A good macro lens should let you take detailed pictures of something small/close up. You also can try to take pictures through a magnifying glass. I can't find it now, but recently someone posted a set of very nice pictures taken with an inexpensive camera (maybe even a cell phone) through the high magnification bubble on a magnifying glass.


----------



## jasonpatterson (Apr 15, 2011)

Another berried amano, as of 10/28. I also have two berried limnopilos naiyanetri that I have isolated. I know that I've had others in the tank, but they are too good at hiding to allow to roam free until they hatch. My fresh water phyto is doing well, and I'm hoping that that and the golden pearls are sufficient for their development, assuming they ever hatch out.
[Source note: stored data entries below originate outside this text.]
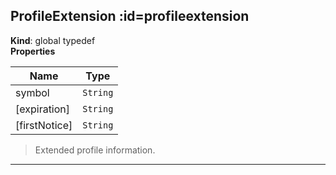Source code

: ## ProfileExtension :id=profileextension
**Kind**: global typedef  
**Properties**

| Name | Type |
| --- | --- |
| symbol | <code>String</code> | 
| [expiration] | <code>String</code> | 
| [firstNotice] | <code>String</code> | 

>Extended profile information.


* * *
Going to have to start a fresh grow out tank it seems, the last thing I want is a mixed batch of freshwater crab and brackish shrimp zoea.


----------



## Newman (Jul 3, 2010)

Do any of you notice any zoea getting caught in the lava rocks? how much lava rock do you guys use in your SW growing tank (pics of tank if possible)?


----------



## jasonpatterson (Apr 15, 2011)

Not at all. They're able to swim around well, they wouldn't get caught on lava rock regardless of the amount present, I should think. They actually go to the bottom of the tank when it's dark.

In any case, I've got a 20 oz bottle cut down to about 5" tall filled with lava rock for an air powered filter. Otherwise it's just a couple smallish pieces.


----------



## Newman (Jul 3, 2010)

so you just run a few small pieces of rock in the tank?
What do you think about lighting the growing tank for 24 hours?


----------



## james0816 (Jun 26, 2008)

I don't use anything in the rearing tanks myselft except an air stone.


----------



## mmccarthy781 (Jul 7, 2011)

I just noticed one of my amanos berried the other day, but im probably not going to try and mature the zoea...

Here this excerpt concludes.